Ministério admite dificuldade para atingir R$ 670 bilhões no Plano Safra 2026/27
Governo sinaliza aumento dos recursos em relação à safra anterior, mas indica que valor reivindicado pelo setor produtivo dificilmente será alcançado; exigibilidades bancárias devem ser mantidas
Ministério admite dificuldade para atingir R$ 670 bilhões no Plano Safra 2026/27 O Ministério da Agricultura informou à Frente Parlamentar da Agropecuária (FPA) que não deverá alcançar o volume de R$ 670 bilhões solicitado por entidades do setor produtivo para o Plano Safra 2026/27. A sinalização foi feita durante reunião entre o ministro da Agricultura, André de Paula, e parlamentares da bancada ruralista.
Apesar disso, a Pasta indicou que o montante destinado ao crédito rural deverá superar os R$ 594 bilhões disponibilizados na temporada 2025/26 para pequenos, médios e grandes produtores.

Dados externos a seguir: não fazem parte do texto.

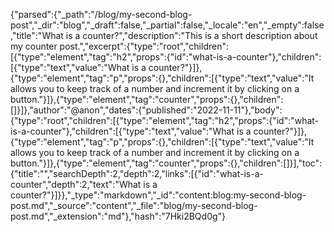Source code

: {"parsed":{"_path":"/blog/my-second-blog-post","_dir":"blog","_draft":false,"_partial":false,"_locale":"en","_empty":false,"title":"What is a counter?","description":"This is a short description about my counter post.","excerpt":{"type":"root","children":[{"type":"element","tag":"h2","props":{"id":"what-is-a-counter"},"children":[{"type":"text","value":"What is a counter?"}]},{"type":"element","tag":"p","props":{},"children":[{"type":"text","value":"It allows you to keep track of a number and increment it by clicking on a button."}]},{"type":"element","tag":"counter","props":{},"children":[]}]},"author":"@anon","dates":{"published":"2022-11-11"},"body":{"type":"root","children":[{"type":"element","tag":"h2","props":{"id":"what-is-a-counter"},"children":[{"type":"text","value":"What is a counter?"}]},{"type":"element","tag":"p","props":{},"children":[{"type":"text","value":"It allows you to keep track of a number and increment it by clicking on a button."}]},{"type":"element","tag":"counter","props":{},"children":[]}],"toc":{"title":"","searchDepth":2,"depth":2,"links":[{"id":"what-is-a-counter","depth":2,"text":"What is a counter?"}]}},"_type":"markdown","_id":"content:blog:my-second-blog-post.md","_source":"content","_file":"blog/my-second-blog-post.md","_extension":"md"},"hash":"7Hki2BQd0g"}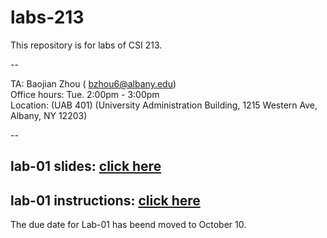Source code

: # labs-213
This repository is for labs of CSI 213.

--

TA: Baojian Zhou ( bzhou6@albany.edu) \
Office hours: Tue. 2:00pm - 3:00pm    \
Location: (UAB 401) (University Administration Building, 1215 Western Ave, Albany, NY 12203)

--

## lab-01 slides: [click here](https://docs.google.com/presentation/d/1CRnZOpAzPRDe7-XrciRgcUprY1UgALnRaWO2ZyCV8MQ/edit?usp=sharing)
## lab-01 instructions: [click here](https://docs.google.com/document/d/1ClnJHD79CQt70hUxhUqdDAvNq2DpmkxPs_7LtYVWbnM/edit?usp=sharing)
The due date for Lab-01 has beend moved to October 10.
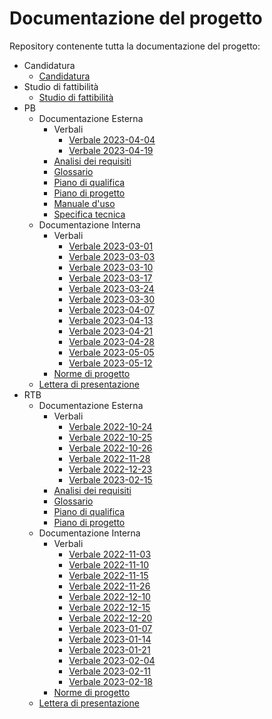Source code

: # Documentazione del progetto

Repository contenente tutta la documentazione del progetto:

- Candidatura
  - [Candidatura](Candidatura/Candidatura.pdf)
- Studio di fattibilità
  - [Studio di fattibilità](Studio%20di%20Fattibilit%C3%A0/StudioDiFattibilita_v1.0.0.pdf)
- PB
  - Documentazione Esterna
    - Verbali
      - [Verbale 2023-04-04](PB/Documentazione%20Esterna/Verbali/VE_2023_04_04.pdf)
      - [Verbale 2023-04-19](PB/Documentazione%20Esterna/Verbali/VE_2023_04_19.pdf)
    - [Analisi dei requisiti](PB/Documentazione%20Esterna/AnalisiDeiRequisiti_v2.0.0.pdf)
    - [Glossario](PB/Documentazione%20Esterna/Glossario_v2.0.0.pdf)
    - [Piano di qualifica](PB/Documentazione%20Esterna/PianoDiQualifica_v2.0.0.pdf)
    - [Piano di progetto](PB/Documentazione%20Esterna/PianoDiProgetto_v2.0.0.pdf)
    - [Manuale d'uso](PB/Documentazione%20Esterna/ManualeUso_v1.0.0.pdf)
    - [Specifica tecnica](PB/Documentazione%20Esterna/SpecificaTecnica_v1.0.0.pdf)
  - Documentazione Interna
    - Verbali
      - [Verbale 2023-03-01](PB/Documentazione%20Interna/Verbali/VI_2023_03_01.pdf)
      - [Verbale 2023-03-03](PB/Documentazione%20Interna/Verbali/VI_2023_03_03.pdf)
      - [Verbale 2023-03-10](PB/Documentazione%20Interna/Verbali/VI_2023_03_10.pdf)
      - [Verbale 2023-03-17](PB/Documentazione%20Interna/Verbali/VI_2023_03_17.pdf)
      - [Verbale 2023-03-24](PB/Documentazione%20Interna/Verbali/VI_2023_03_24.pdf)
      - [Verbale 2023-03-30](PB/Documentazione%20Interna/Verbali/VI_2023_03_30.pdf)
      - [Verbale 2023-04-07](PB/Documentazione%20Interna/Verbali/VI_2023_04_07.pdf)
      - [Verbale 2023-04-13](PB/Documentazione%20Interna/Verbali/VI_2023_04_13.pdf)
      - [Verbale 2023-04-21](PB/Documentazione%20Interna/Verbali/VI_2023_04_21.pdf)
      - [Verbale 2023-04-28](PB/Documentazione%20Interna/Verbali/VI_2023_04_28.pdf)
      - [Verbale 2023-05-05](PB/Documentazione%20Interna/Verbali/VI_2023_05_05.pdf)
      - [Verbale 2023-05-12](PB/Documentazione%20Interna/Verbali/VI_2023_05_12.pdf)
    - [Norme di progetto](PB/Documentazione%20Interna/NormeDiProgetto_v2.0.0.pdf)
  - [Lettera di presentazione](PB/LetteraDiPresentazione_PB.pdf)
- RTB
  - Documentazione Esterna
    - Verbali
      - [Verbale 2022-10-24](RTB/Documentazione%20Esterna/Verbali/VE_2022_10_24.pdf)
      - [Verbale 2022-10-25](RTB/Documentazione%20Esterna/Verbali/VE_2022_10_25.pdf)
      - [Verbale 2022-10-26](RTB/Documentazione%20Esterna/Verbali/VE_2022_10_26.pdf)
      - [Verbale 2022-11-28](RTB/Documentazione%20Esterna/Verbali/VE_2022_11_28.pdf)
      - [Verbale 2022-12-23](RTB/Documentazione%20Esterna/Verbali/VE_2022_12_23.pdf)
      - [Verbale 2023-02-15](RTB/Documentazione%20Esterna/Verbali/VE_2023_02_15.pdf)
    - [Analisi dei requisiti](RTB/Documentazione%20Esterna/AnalisiDeiRequisiti_v1.0.0.pdf)
    - [Glossario](RTB/Documentazione%20Esterna/Glossario_v1.0.0.pdf)
    - [Piano di qualifica](RTB/Documentazione%20Esterna/PianoDiQualifica_v1.0.0.pdf)
    - [Piano di progetto](RTB/Documentazione%20Esterna/PianoDiProgetto_v1.0.0.pdf)
  - Documentazione Interna
    - Verbali
      - [Verbale 2022-11-03](RTB/Documentazione%20Interna/Verbali/VI_2022_11_03.pdf)
      - [Verbale 2022-11-10](RTB/Documentazione%20Interna/Verbali/VI_2022_11_10.pdf)
      - [Verbale 2022-11-15](RTB/Documentazione%20Interna/Verbali/VI_2022_11_15.pdf)
      - [Verbale 2022-11-26](RTB/Documentazione%20Interna/Verbali/VI_2022_11_26.pdf)
      - [Verbale 2022-12-10](RTB/Documentazione%20Interna/Verbali/VI_2022_12_10.pdf)
      - [Verbale 2022-12-15](RTB/Documentazione%20Interna/Verbali/VI_2022_12_15.pdf)
      - [Verbale 2022-12-20](RTB/Documentazione%20Interna/Verbali/VI_2022_12_20.pdf)
      - [Verbale 2023-01-07](RTB/Documentazione%20Interna/Verbali/VI_2023_01_07.pdf)
      - [Verbale 2023-01-14](RTB/Documentazione%20Interna/Verbali/VI_2023_01_14.pdf)
      - [Verbale 2023-01-21](RTB/Documentazione%20Interna/Verbali/VI_2023_01_21.pdf)
      - [Verbale 2023-02-04](RTB/Documentazione%20Interna/Verbali/VI_2023_02_04.pdf)
      - [Verbale 2023-02-11](RTB/Documentazione%20Interna/Verbali/VI_2023_02_11.pdf)
      - [Verbale 2023-02-18](RTB/Documentazione%20Interna/Verbali/VI_2023_02_18.pdf)
    - [Norme di progetto](RTB/Documentazione%20Interna/NormeDiProgetto_v1.0.0.pdf)
  - [Lettera di presentazione](RTB/LetteraDiPresentazione_RTB.pdf)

Segundo o presidente da FPA, deputado Pedro Lupion (Republicanos-PR), o ministério informou que trabalha nos cálculos finais após receber dos bancos uma devolutiva sobre a necessidade de equalização de juros.
"O que ele [ministério] pôde adiantar do Plano Safra é que havia recebido uma devolutiva dos bancos quanto à demanda de equalização na última semana e que estavam trabalhando nesses números. E que [o valor total] ficará acima do que foi 2025/26, tentando chegar próximo do número apresentado pela CNA, pela OCB e pelo IPA. Que não vão chegar aos R$ 670 bilhões, acho improvável chegar nesse valor, mas vão tentar chegar próximo disso, acima do que foi essa última", disse Lupion.
As entidades do setor, Confederação da Agricultura e Pecuária do Brasil (CNA), Organização das Cooperativas Brasileiras (OCB) e Instituto Pensar Agropecuária (IPA), defendem que o próximo Plano Safra conte com R$ 670 bilhões em recursos.
Outro ponto discutido foi a manutenção das exigibilidades bancárias para a próxima temporada. Técnicos do Ministério da Agricultura indicaram que não há previsão de mudanças nos percentuais de direcionamento dos recursos para crédito rural.
"Perguntamos quanto às exigibilidades e disseram querem manter mais ou menos o que foi na última safra", completou Lupion.
Plano Safra 2026/27 - O lançamento oficial do Plano Safra 2026/27 está previsto para 1º de julho. As negociações continuam em Brasília e os números finais ainda não foram fechados. Entre os fatores que influenciam a definição do programa está o debate sobre a renegociação das dívidas rurais, tema considerado prioritário pela FPA.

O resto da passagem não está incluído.